Процесс очень большой, и он набирает обороты. Но надо все-таки поговорить о том, какое это значение имеет для России. И здесь мы переходим к вещам, может быть, еще более сложным, но абсолютно необходимым.
Если нынешний Модерн (уже не мировое движение, а обособившаяся,
если Постмодерн является проектом № 2 (Большой Запад),
если Контрмодерн является проектом № 3 (Большой Юг),
то что может сделать Россия, если она не вписывается в эти три проекта?
Выдвинуть четвертый!
Нам надо поговорить сначала в России, а потом в мире о том, что если не будет четвертого проекта, опирающегося на историческую почву, то миру кранты, нам — в первую очередь. Вопрос в том, возможен ли в мире четвертый проект? Чем он является? И почему русские могут предложить что-то свое в рамках четвертого проекта? Выдумать что-то могут все, но ведь если всмотреться в советское наследство:
а) как в факты,
б) как в смыслы,
в) как в нечто, не понятое до конца,
г) как в нечто недостроенное, –
если соединить эти а), б), в) и г) в единство, то выяснится, что внутри этого комплекса содержится некое ядро. И это ядро свидетельствует, что во время советской власти русские — и все народы, объединившиеся вокруг России, — осуществляли не сталинскую модернизацию, а альтернативный проект развития. В котором были, может быть, избытки классической модернизации, но было и нечто, что к ней явным образом не сводилось. Что же это, прежде всего?
Классическая модернизация, как я уже говорил, связана не только с тем, чтобы брать человеческий материал из традиционного общества и приводить его на заводы, в индустриальное общество (это делали и мы). Она связана с тем, чтобы это традиционное общество разрушать. И то, что она создает в пределах нового индустриального уклада, она создает на основе этой разрушенности, атомизации и создания новых матриц, свойственных современному обществу (законопослушание, формирование национальных констант, построение единых политических рамок в рамках «войны всех против всех» и так далее).
А вот этого русские (и советские народы в целом) не делали! Они осуществляли форсированное, мощнейшее развитие без разрушения традиционного общества и даже с его укреплением.

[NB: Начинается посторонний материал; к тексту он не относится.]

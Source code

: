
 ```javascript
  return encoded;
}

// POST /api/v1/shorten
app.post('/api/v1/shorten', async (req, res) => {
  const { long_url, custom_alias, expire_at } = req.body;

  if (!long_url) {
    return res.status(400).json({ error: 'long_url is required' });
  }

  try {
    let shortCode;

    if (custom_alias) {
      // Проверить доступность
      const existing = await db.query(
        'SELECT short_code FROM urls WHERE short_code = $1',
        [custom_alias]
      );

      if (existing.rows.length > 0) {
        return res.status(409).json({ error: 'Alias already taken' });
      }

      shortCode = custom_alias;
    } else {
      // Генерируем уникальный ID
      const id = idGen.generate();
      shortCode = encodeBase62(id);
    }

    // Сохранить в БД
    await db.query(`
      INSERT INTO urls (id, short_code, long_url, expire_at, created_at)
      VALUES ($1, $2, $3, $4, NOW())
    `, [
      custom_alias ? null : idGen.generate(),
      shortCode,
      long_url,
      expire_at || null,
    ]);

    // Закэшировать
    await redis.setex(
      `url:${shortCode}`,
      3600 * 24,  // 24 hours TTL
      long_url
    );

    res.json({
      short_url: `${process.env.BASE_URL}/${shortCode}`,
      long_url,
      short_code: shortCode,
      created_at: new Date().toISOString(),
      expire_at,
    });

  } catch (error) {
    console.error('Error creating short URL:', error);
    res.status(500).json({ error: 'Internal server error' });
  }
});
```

Что бы мы ни говорили о колхозе, это укрепление традиционного общества.
Могут сказать: «Его укрепляли, чтобы оттуда выдергивать человеческий ресурс для проведения индустриализации» (колхозники становились «дровами» для «топки» современного уклада). Нет. Потому что и современный уклад долгое время представлял собой уже нечто коллективистское. Как я уже говорил, советское предприятие было предприятием общинного типа — со своей социальной средой, со своими профилакториями, санаториями и прочим. И советский дворик, где играл граммофон, был частью того же самого индустриального коллективизма.
То есть русские не только создали и сохранили аграрный коллективизм в новых формах колхозов (обо всех недостатках которых можно говорить сколько угодно, но ведь у них были и серьезные преимущества, а вот об этом говорить не любят). Они же еще создали новый индустриальный коллективизм. А затем и новый постиндустриальный коллективизм стали создавать понемножку.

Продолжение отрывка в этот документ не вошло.